Q.: Were there influences in your life that helped lead you to the position you are in now?

A.: When I was graduating from Indiana University, my mentor told me, “Getting your Ph.D. isn’t the accomplishment; now it’s time to do the work. Now is the time to put all this training to work.” I said OK, but I had no idea what that was going to mean or the kind of choices I was going to make in order to do that.

I then began working with Sharon Owens in my former position at Southwest Community Center. She was the one that I saw as passionate about the community, intentional about addressing issues of equity and capable of challenging people to meet the mark to address them. She did it in such a powerful way.

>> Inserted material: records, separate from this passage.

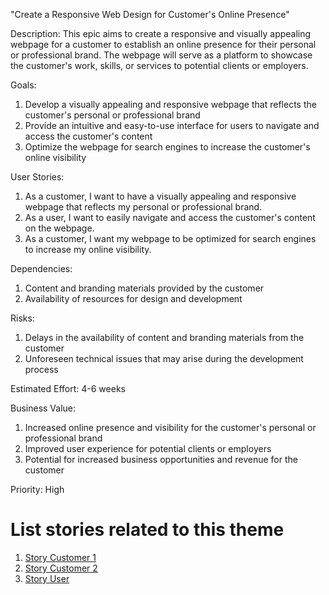 "Create a Responsive Web Design for Customer's Online Presence"

Description: This epic aims to create a responsive and visually appealing webpage for a customer to establish an online presence for their personal or professional brand. The webpage will serve as a platform to showcase the customer's work, skills, or services to potential clients or employers.

Goals: 
1. Develop a visually appealing and responsive webpage that reflects the customer's personal or professional brand
2. Provide an intuitive and easy-to-use interface for users to navigate and access the customer's content
3. Optimize the webpage for search engines to increase the customer's online visibility

User Stories: 
1. As a customer, I want to have a visually appealing and responsive webpage that reflects my personal or professional brand.
2. As a user, I want to easily navigate and access the customer's content on the webpage.
3. As a customer, I want my webpage to be optimized for search engines to increase my online visibility.

Dependencies: 
1. Content and branding materials provided by the customer
2. Availability of resources for design and development

Risks: 
1. Delays in the availability of content and branding materials from the customer
2. Unforeseen technical issues that may arise during the development process

Estimated Effort: 4-6 weeks

Business Value: 
1. Increased online presence and visibility for the customer's personal or professional brand
2. Improved user experience for potential clients or employers
3. Potential for increased business opportunities and revenue for the customer

Priority: High

# List stories related to this theme
1. [Story Customer 1]("C:\Users\bryan\PycharmProjects\mywebclass-agile-docs\documentation\templates\theme\initiatives\epics\stories\story_customer1.md")
2. [Story Customer 2]("C:\Users\bryan\PycharmProjects\mywebclass-agile-docs\documentation\templates\theme\initiatives\epics\stories\story_customer2.md")
3. [Story User]("C:\Users\bryan\PycharmProjects\mywebclass-agile-docs\documentation\templates\theme\initiatives\epics\stories\story_user.md")

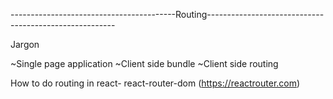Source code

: -----------------------------------------Routing-------------------------------------------------------

Jargon

~Single page application
~Client side bundle
~Client side routing

How to do routing in react-
react-router-dom (https://reactrouter.com)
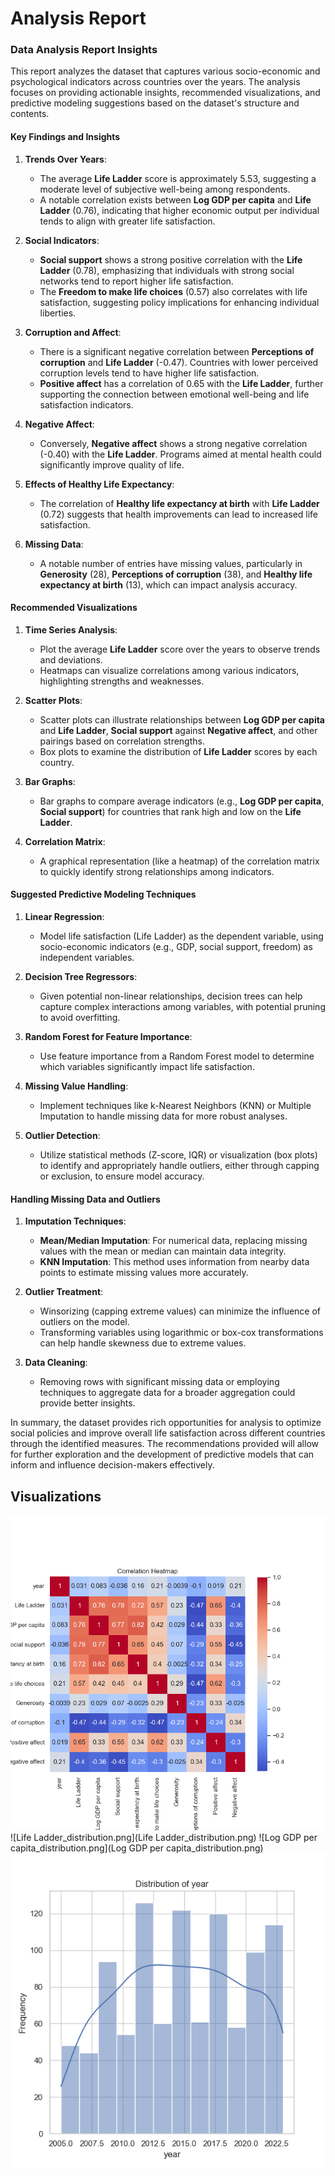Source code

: # Analysis Report

### Data Analysis Report Insights

This report analyzes the dataset that captures various socio-economic and psychological indicators across countries over the years. The analysis focuses on providing actionable insights, recommended visualizations, and predictive modeling suggestions based on the dataset's structure and contents.

#### Key Findings and Insights

1. **Trends Over Years**:
   - The average **Life Ladder** score is approximately 5.53, suggesting a moderate level of subjective well-being among respondents.
   - A notable correlation exists between **Log GDP per capita** and **Life Ladder** (0.76), indicating that higher economic output per individual tends to align with greater life satisfaction.

2. **Social Indicators**:
   - **Social support** shows a strong positive correlation with the **Life Ladder** (0.78), emphasizing that individuals with strong social networks tend to report higher life satisfaction.
   - The **Freedom to make life choices** (0.57) also correlates with life satisfaction, suggesting policy implications for enhancing individual liberties.

3. **Corruption and Affect**:
   - There is a significant negative correlation between **Perceptions of corruption** and **Life Ladder** (-0.47). Countries with lower perceived corruption levels tend to have higher life satisfaction.
   - **Positive affect** has a correlation of 0.65 with the **Life Ladder**, further supporting the connection between emotional well-being and life satisfaction indicators.

4. **Negative Affect**:
   - Conversely, **Negative affect** shows a strong negative correlation (-0.40) with the **Life Ladder**. Programs aimed at mental health could significantly improve quality of life.

5. **Effects of Healthy Life Expectancy**:
   - The correlation of **Healthy life expectancy at birth** with **Life Ladder** (0.72) suggests that health improvements can lead to increased life satisfaction.

6. **Missing Data**:
   - A notable number of entries have missing values, particularly in **Generosity** (28), **Perceptions of corruption** (38), and **Healthy life expectancy at birth** (13), which can impact analysis accuracy.

#### Recommended Visualizations

1. **Time Series Analysis**:
   - Plot the average **Life Ladder** score over the years to observe trends and deviations.
   - Heatmaps can visualize correlations among various indicators, highlighting strengths and weaknesses.

2. **Scatter Plots**:
   - Scatter plots can illustrate relationships between **Log GDP per capita** and **Life Ladder**, **Social support** against **Negative affect**, and other pairings based on correlation strengths.
   - Box plots to examine the distribution of **Life Ladder** scores by each country.

3. **Bar Graphs**:
   - Bar graphs to compare average indicators (e.g., **Log GDP per capita**, **Social support**) for countries that rank high and low on the **Life Ladder**.

4. **Correlation Matrix**:
   - A graphical representation (like a heatmap) of the correlation matrix to quickly identify strong relationships among indicators.

#### Suggested Predictive Modeling Techniques

1. **Linear Regression**:
   - Model life satisfaction (Life Ladder) as the dependent variable, using socio-economic indicators (e.g., GDP, social support, freedom) as independent variables.

2. **Decision Tree Regressors**:
   - Given potential non-linear relationships, decision trees can help capture complex interactions among variables, with potential pruning to avoid overfitting.

3. **Random Forest for Feature Importance**:
   - Use feature importance from a Random Forest model to determine which variables significantly impact life satisfaction.

4. **Missing Value Handling**:
   - Implement techniques like k-Nearest Neighbors (KNN) or Multiple Imputation to handle missing data for more robust analyses.

5. **Outlier Detection**:
   - Utilize statistical methods (Z-score, IQR) or visualization (box plots) to identify and appropriately handle outliers, either through capping or exclusion, to ensure model accuracy.

#### Handling Missing Data and Outliers

1. **Imputation Techniques**:
   - **Mean/Median Imputation**: For numerical data, replacing missing values with the mean or median can maintain data integrity.
   - **KNN Imputation**: This method uses information from nearby data points to estimate missing values more accurately.

2. **Outlier Treatment**:
   - Winsorizing (capping extreme values) can minimize the influence of outliers on the model.
   - Transforming variables using logarithmic or box-cox transformations can help handle skewness due to extreme values.

3. **Data Cleaning**:
   - Removing rows with significant missing data or employing techniques to aggregate data for a broader aggregation could provide better insights.

In summary, the dataset provides rich opportunities for analysis to optimize social policies and improve overall life satisfaction across different countries through the identified measures. The recommendations provided will allow for further exploration and the development of predictive models that can inform and influence decision-makers effectively.

## Visualizations

![correlation_heatmap.png](correlation_heatmap.png)
![Life Ladder_distribution.png](Life Ladder_distribution.png)
![Log GDP per capita_distribution.png](Log GDP per capita_distribution.png)
![year_distribution.png](year_distribution.png)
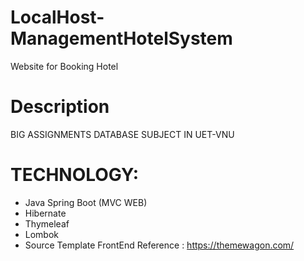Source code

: # LocalHost-ManagementHotelSystem
Website for Booking Hotel
# Description
BIG ASSIGNMENTS DATABASE SUBJECT IN UET-VNU
# TECHNOLOGY: 
- Java Spring Boot (MVC WEB)
- Hibernate
- Thymeleaf
- Lombok
- Source Template FrontEnd Reference : https://themewagon.com/
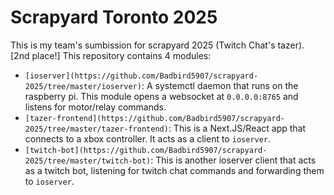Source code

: # Scrapyard Toronto 2025

This is my team's sumbission for scrapyard 2025 (Twitch Chat's tazer). [2nd place!]
This repository contains 4 modules:

- `[ioserver](https://github.com/Badbird5907/scrapyard-2025/tree/master/ioserver)`: A systemctl daemon that runs on the raspberry pi. This module opens a websocket at `0.0.0.0:8765` and listens for motor/relay commands.
- `[tazer-frontend](https://github.com/Badbird5907/scrapyard-2025/tree/master/tazer-frontend)`: This is a Next.JS/React app that connects to a xbox controller. It acts as a client to `ioserver`.
- `[twitch-bot](https://github.com/Badbird5907/scrapyard-2025/tree/master/twitch-bot)`: This is another ioserver client that acts as a twitch bot, listening for twitch chat commands and forwarding them to `ioserver`.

I had the opportunity to spend some time with her when I first came to Syracuse and began working and was part of her leadership team. She really helped me to think in a grassroots way in terms of how do we take ideas around equity, race and the realities that it forces people to live in or around and develop strategies to drive it in a community where it is needed.

I spent 2 ½ years with her, and then came over to CenterState CEO.

That’s when Dominic [Robinson] brought me into the team. We worked in partnership and were thought leaders together, and he trusted my views. We established this great rapport and he told me that I really can make a difference. Then COVID-19 happened, and we were shut away in our homes.

Q,: At what point did you decide to ramp up your role as an education activist and work toward racial equity?

A. It was the incident when CNN reporter Omar Jimenez was arrested on live TV.

He was standing there on air with credentials, and police put him in handcuffs without any hesitation. That shook me to my core.

It really made me think about how unsafe I am as a woman of color, even in privileged spaces that I occupy. It also made me think about in such a real way that regardless of where you stand professionally or your level of education, a black body or individual who is perceived to be a black body is not safe. I was just shaken because I know I can talk about these issues and that I am doing great work with economic inclusion, but I am called to do more.

I have to do more and have to feel like I am in a position of really driving some of these issues that can help us think about the different ways we experience American life.

A contingency of mentors in this community and beyond just really empowered me to stand my ground and say this is important.

We have been talking about it in this country and have stepped toward it, but we really need to do some things daringly right now at this moment and hopefully have different results.

I have a 15-year-old son, Nile, and I want business opportunities and employment for him and his peers. It sounds very much “I have a dreamish,” but we have to have a better quality of life.

In this community, with the role of CenterState CEO bringing people together and thinking about change, I would say I really think we’re in a position to hold some people accountable and do this work in a dynamic way.